Return of the primitive: The anti industrial revolution is a modernized version of Rand's original work from the 1960's: The New Left: The Anti-Industrial Revolution. I have read Atlas Shrugged, Fountainhead, Anthem, We the Livng, Philosophy Who Needs It, Virtue of Selfishness...all by Ayn Rand. This book, The Anti-Industrial Revolution, in its original form is a very high quality addition to your Ayn Rand library.Originally written at the suggestion of student/ reader, The Anti industrial revolution is a good application of Rand's philosopy to the troubles which plauged society both today and at the time of its writing, the riotous 1960's. Here you will see Rand analyse famous events such as Woodstock.. the mud pit fiasco of pot smoking non productive tribal minded people, and Apollo the launch representing man's highest abilities: the culmination of industry and technology in to man's greatest achievement to date (1960's). You will hear rand compare and contrast Woodstock with Apollo and you will be both surprised and enlightened.The chapter on the comprachinos will take you for a psychological tour of what makes a man develope as a thinking individual, or not, from the time of birth through adolescence. Rand takes you on a virtual tour of a childs life, showing you which points are critical to the developement of individuality: the ability to percieve objectively. If you are concerned about what, if any, detrimental effects day care centers may have on the development of your child, you can find guidance here with Rand's writings.Over all the book, composed of many short articles by Rand, is a very good addition to your works by Rand. I believe you will find it to be of the same high quality as other works by Rand.

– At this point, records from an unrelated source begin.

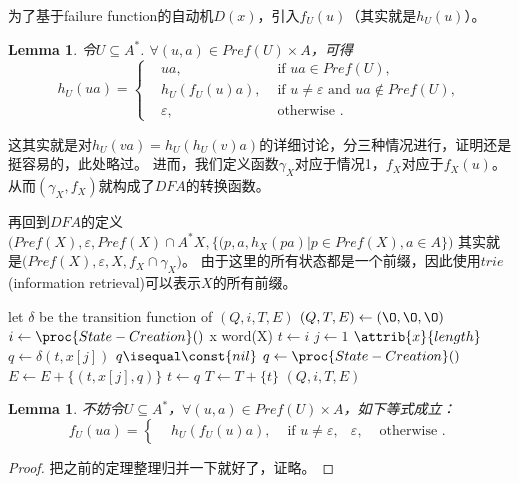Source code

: \documentclass[UTF8]{ctexart}
\newtheorem{lem}[thm]{Lemma}
\theoremstyle{definition}
\theoremstyle{remark}
\numberwithin{equation}{subsection}
\begin{document}
	为了基于failure function的自动机$D(x)$，引入$f_U(u)$（其实就是$h_U(u)$）。
	\begin{lem}
		令$U \subseteq A^*$. $\forall (u,a) \in Pref(U) \times A$，可得
		\[
			h_U(ua) =
			\left\{
				\begin{aligned}
					&ua, &\text{ if } ua \in Pref(U),  \\
					&h_U(f_U(u)a), &\text{ if } u \neq \varepsilon \text{ and } ua \notin Pref(U), \\
					&\varepsilon, &\text{ otherwise }.
				\end{aligned}
			\right .
		\]
	\end{lem}
	这其实就是对$h_U(va) = h_U(h_U(v)a)$的详细讨论，分三种情况进行，证明还是挺容易的，此处略过。
	进而，我们定义函数$\gamma_X$对应于情况1，$f_X$对应于$f_X(u)$。从而$(\gamma_X, f_X)$就构成了$DFA$的转换函数。
	
	再回到$DFA$的定义$\Big( Pref(X), \varepsilon, Pref(X) \cap A^*X, \{(p,a,h_X(pa) | p \in Pref(X), a \in A\} \Big)$
	其实就是$\Big( Pref(X), \varepsilon, X, f_X \cap \gamma_X \Big)$。
	由于这里的所有状态都是一个前缀，因此使用$trie$(information retrieval)可以表示$X$的所有前缀。
	
    \begin{codebox}
    \zi \Comment let $\delta$ be the transition function of $(Q, i, T, E)$
    \li $(Q, T, E) \gets ({\O}, {\O}, {\O})$
    \li $i \gets \proc{State-Creation}()$
    \li	\For x  word(X)
    \li     \Do
                $t \gets i$
    \li         \For $j \gets 1$ \To $\attrib{x}{length}$
    \li             \Do
                        $q \gets \delta(t, x[j])$
    \li                 \If $q \isequal \const{nil}$
    \li                     \Then
                                $q \gets \proc{State-Creation}()$
    \li                         $E \gets E + \{(t, x[j], q)\}$
                            \End
    \li                 $t \gets q$
                    \End
    \li         $T \gets T + \{t\}$
            \End
    \li \Return $(Q, i, T, E)$
    \end{codebox}
	
	\begin{lem}
		不妨令$U \subseteq A^*$，$\forall (u,a) \in Pref(U) \times A$，如下等式成立：
		\[
			f_U(ua) =
			\left\{
				\begin{aligned}
					&h_U(f_U(u)a), &\text{ if } u \neq \varepsilon,
					&\varepsilon, &\text{ otherwise }.
				\end{aligned}
			\right .
		\]
	\end{lem}
	\begin{proof}
		把之前的定理整理归并一下就好了，证略。
	\end{proof}
	
\end{document}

A really good book for those interested in reading some Rand for the first or fifth time.

Airlift copies of "RP" to America's campuses

"Return of the Primitive" is a masterfully re-edited version of Ayn Rand's "The New Left." By adding Ayn Rand's essays, and a number of his own, Peter Schwartz has assembled a new manifesto against the horrors of today's intellectuals.Essays by Ayn Rand, new to this edition, include "Racism" and "Global Balkanization." The first explains Ayn Rand's unique (and powerful) case against racism; the second explains the deeper philosophic reasons why racism is engulfing the globe at an ever-expanding pace. Mr. Schwartz's new essays also go a long way in addressing certain contemporary cultural questions (feminism, multiculturalism, and environmentalism) on which Ayn Rand herself was not able to comment in full. Of particular interest is Mr. Schwartz's essay, "Multicultural Nihilism." By identifying the *epistemological* roots of contemporary diversity worship, Mr. Schwartz is able to resolve a nagging paradox of contemporary leftism: why do the multiculturalists advocate radical non-discrimination policies, but affirmative action (a form of discrimination) at the same time? The answer to this question -- which I will leave to the reader to discover -- is a stroke of integration of the brand I have come to expect (and appreciate) from Peter Schwartz.Ayn Rand's original edition, "The New Left" focused mainly on the specifically anti-industrial doctrines of '60's leftists, such as "ecology." With the massive upswing of the multicultural movement (of which feminism is a part) in the 80's and 90's, however, the left became all the more variegated in its venom. Peter Schwartz's new edition shows what these new movements have in common with the anti-industrialism of the 60's: an all-out assault on values as such.